Als Italien bereits in der Vorrunde der Fußball-WM ausschied, war die Schadenfreude in Deutschland groß. Das Spiel Deutschland -England wurde im Vorfeld mit historischen Bezügen fast zu einer Entscheidungs-Schlacht hochstilisiert und die Kommentatoren mussten sich hörbar bremsen, um den Begriff “Lieblingsfeind” oder gar “Erzfeind” aus den großbuchstabigen Druckerzeugnissen zu übernehmen. Und auch als Portugal gegen Spanien spielte, wurde ein jahrhundertelanger Konflikt gedanklich heraufbeschworen.

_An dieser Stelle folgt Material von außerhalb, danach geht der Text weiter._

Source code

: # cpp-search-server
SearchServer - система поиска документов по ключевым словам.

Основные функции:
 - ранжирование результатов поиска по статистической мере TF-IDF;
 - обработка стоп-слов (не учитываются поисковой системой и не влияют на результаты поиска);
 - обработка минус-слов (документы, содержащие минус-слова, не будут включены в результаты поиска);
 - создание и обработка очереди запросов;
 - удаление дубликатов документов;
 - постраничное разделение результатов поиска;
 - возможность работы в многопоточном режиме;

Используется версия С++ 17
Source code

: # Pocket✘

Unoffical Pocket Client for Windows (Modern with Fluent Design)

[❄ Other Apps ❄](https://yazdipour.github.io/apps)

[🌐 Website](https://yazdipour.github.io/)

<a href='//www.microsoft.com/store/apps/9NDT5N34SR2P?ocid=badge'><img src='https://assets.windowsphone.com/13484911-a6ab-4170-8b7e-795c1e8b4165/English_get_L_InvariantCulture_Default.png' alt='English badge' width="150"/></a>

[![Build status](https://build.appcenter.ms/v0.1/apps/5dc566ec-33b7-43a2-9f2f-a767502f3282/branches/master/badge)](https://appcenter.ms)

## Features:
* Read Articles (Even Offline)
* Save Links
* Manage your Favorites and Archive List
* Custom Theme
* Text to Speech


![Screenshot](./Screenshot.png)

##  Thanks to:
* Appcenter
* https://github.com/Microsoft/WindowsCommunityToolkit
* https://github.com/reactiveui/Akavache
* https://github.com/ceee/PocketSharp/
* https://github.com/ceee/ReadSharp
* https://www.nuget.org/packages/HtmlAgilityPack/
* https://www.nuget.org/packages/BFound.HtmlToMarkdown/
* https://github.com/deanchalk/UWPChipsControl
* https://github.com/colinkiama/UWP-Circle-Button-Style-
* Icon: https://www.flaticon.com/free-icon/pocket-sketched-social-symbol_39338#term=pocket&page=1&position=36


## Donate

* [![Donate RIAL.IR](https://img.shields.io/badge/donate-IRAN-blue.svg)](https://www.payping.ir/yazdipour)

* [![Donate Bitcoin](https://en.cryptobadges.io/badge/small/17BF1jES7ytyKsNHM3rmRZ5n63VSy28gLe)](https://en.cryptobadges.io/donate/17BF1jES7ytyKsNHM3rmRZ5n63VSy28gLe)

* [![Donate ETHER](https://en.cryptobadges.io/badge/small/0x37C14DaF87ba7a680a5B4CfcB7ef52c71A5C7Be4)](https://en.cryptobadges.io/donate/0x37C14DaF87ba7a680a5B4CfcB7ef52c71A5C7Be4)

Ist die Fußball-WM die Fortsetzung der europäischen Kriege vergangener Jahrhunderte mit anderen Mitteln?
Wenn es noch Nationalismus gibt, dann beim Fußball. Fans in Nationalfarben geschminkt, Fahnen als Standarten an Autos (in Münster auch an Fahrrädern) innig gesungene alte und neue National-Hymnen bestimmen den Alltag, wenn Fußball-WM ist.
Die WM zeigt aber auch, wie der Nationalismus sein Gesicht verändert hat. Er ist nicht mehr vernichtend. Er ist nicht mehr herrisch.
Er kennt noch Verzweiflung und Trauer, Jubel und Stolz, aber nicht mehr die Rache und die Unterwerfung. Er ist sympathisch geworden. Und man weiß, die Schadenfreude hindert uns nicht am Kauf von italienischem Eis und englischem (keine Ahnung, was kann man aus England kaufen?).
Gestern feuten wir uns über den Sieg über Ghana, heute freuen wir uns über Ghanas Sieg über die USA. Heute sind wir stolz auf die Leistung deutscher Sportler (knapp die Hälfte mit nicht-deutschen Vorfahren) – und morgen sind wir wieder Freunde der ganzen Welt.